There was a moment of tense and breathless silence, and then Hafiz, now as nervous as before, said quietly—
"On the other hand, if he refuses to obey his orders he will lose his place and rank as a soldier. Which of these do you wish to see, your Eminence?"
There was another moment of breathless silence, and then Ishmael Ameer, who had not spoken before, said in his quivering voice—
"Let us call on God to guide us, my brothers—in tears and in fervent prayer, all night long in the mosque, until His light shines on us and a door of hope has opened."
CHAPTER XX
As Gordon returned to barracks the air of the native section of the city seemed to tingle with excitement. The dirty, unpaved streets with their overhanging tenements were thronged. Framed portraits of Ishmael Ameer, with candles burning in front of them, were standing on the counters of nearly all the cafés, and the men squatting on the benches about were chanting the Koran. One man, generally a blind man, with his right hand before his ear, would be reciting the text, and at the close of every Surah the others would cry "Allah! Allah!"

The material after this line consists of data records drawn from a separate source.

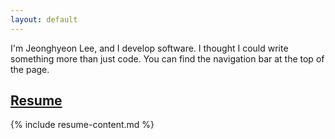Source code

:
 ```yaml
---
layout: default
---
```

I'm Jeonghyeon Lee, and I develop software. I thought I could write something more than just code. You can find the navigation bar at the top of the page.

## [Resume](/resume)
{% include resume-content.md %}

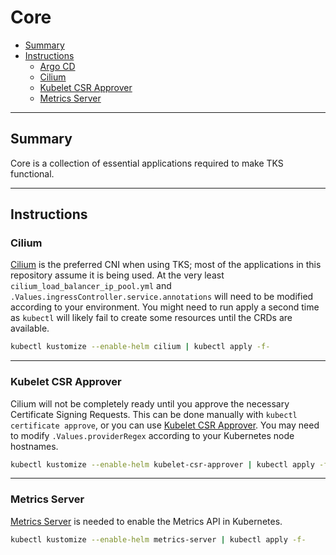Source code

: # Core

* [Summary](#summary)
* [Instructions](#instructions)
  * [Argo CD](#argo-cd)
  * [Cilium](#cilium)
  * [Kubelet CSR Approver](#kubelet-csr-approver)
  * [Metrics Server](#metrics-server)

<hr>

## Summary

Core is a collection of essential applications required to make TKS functional.

<hr>

## Instructions

### Cilium

[Cilium](https://cilium.io/) is the preferred CNI when using TKS; most of the applications in this repository assume it is being used. At the very least `cilium_load_balancer_ip_pool.yml` and `.Values.ingressController.service.annotations` will need to be modified according to your environment. You might need to run apply a second time as `kubectl` will likely fail to create some resources until the CRDs are available.

```bash
kubectl kustomize --enable-helm cilium | kubectl apply -f-
```

<hr>

### Kubelet CSR Approver

Cilium will not be completely ready until you approve the necessary Certificate Signing Requests. This can be done manually with `kubectl certificate approve`, or you can use [Kubelet CSR Approver](https://github.com/postfinance/kubelet-csr-approver). You may need to modify `.Values.providerRegex` according to your Kubernetes node hostnames.

```bash
kubectl kustomize --enable-helm kubelet-csr-approver | kubectl apply -f-
```

<hr>

### Metrics Server

[Metrics Server](https://github.com/kubernetes-sigs/metrics-server) is needed to enable the Metrics API in Kubernetes.

```bash
kubectl kustomize --enable-helm metrics-server | kubectl apply -f-
```
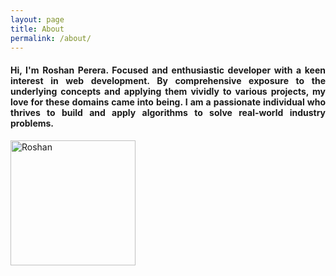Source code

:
 ```yaml
---
layout: page
title: About
permalink: /about/
---
```


<main class="container">
    <div class="row align-items-md-stretch border rounded-3 text-bg-light">
        <div class="col-md-8" style="text-align: justify;">        
            <h4>Hi, I'm Roshan Perera. Focused and enthusiastic developer with a keen interest in web development. By comprehensive exposure to the underlying concepts and applying them vividly to various projects, my love for these domains came into being. I am a passionate individual who thrives to build and apply algorithms to solve real-world industry problems.</h4>
        </div>
        <div class="col-md-4">
            <div class="h-100 p-5 text-bg-light rounded-3">
                <img class="mx-auto d-block" src="https://avatars.githubusercontent.com/u/68834456?v=4" class="bd-placeholder-img rounded-circle" alt="Roshan" width="200" height="200" role="img">
            </div>
        </div>
    </div>
</main>

<script src="/js/jquery.min.js"></script>
<script src="/js/bootstrap.min.js"></script>
<link rel="stylesheet" type="text/css" href="/css/styles.css"/>
<link rel="stylesheet" type="text/css" href="/css/bootstrap.min.css"/>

In the densest quarter, where the streets were narrowest and most full of ruts, the houses most wretched, and the windows most covered with cobwebs, a company of dervishes were walking in procession, bearing their ragged banners, and singing their weird Arab music to the accompaniment of pipes and drums, while boys parading beside them were carrying tin lamps and open flares. Before certain of the houses they stopped, and for some minutes they swayed their bodies to an increasing chorus of "Allah! Allah! Allah!"
Gordon saw what had happened. With the coming of the new teacher a wave of religious feeling had swept over the city. Dam it up suddenly, and what scenes of fanatical frenzy might not occur!
Back in his room, with the window down to shut out the noises from the river and the bridge, he tried to come to a conclusion as to what he ought to do the following day if the Ulema decided to resist. They would resist, he had no doubt about that, for where men were under the influence of gusts of religious passion, they might call on God, but God's answer was always the same.
If the Ulema were to decide not to close their sacred place they would intend to die in defence of it, and, seeing the issue from the Moslem point of view, that El Azhar was the centre of their spiritual life, Gordon concluded that they would be justified in resisting. If they were justified the order to evict them would be wicked, and the act of eviction would be a crime. "I can't do it," he told himself. "I can't and I won't!"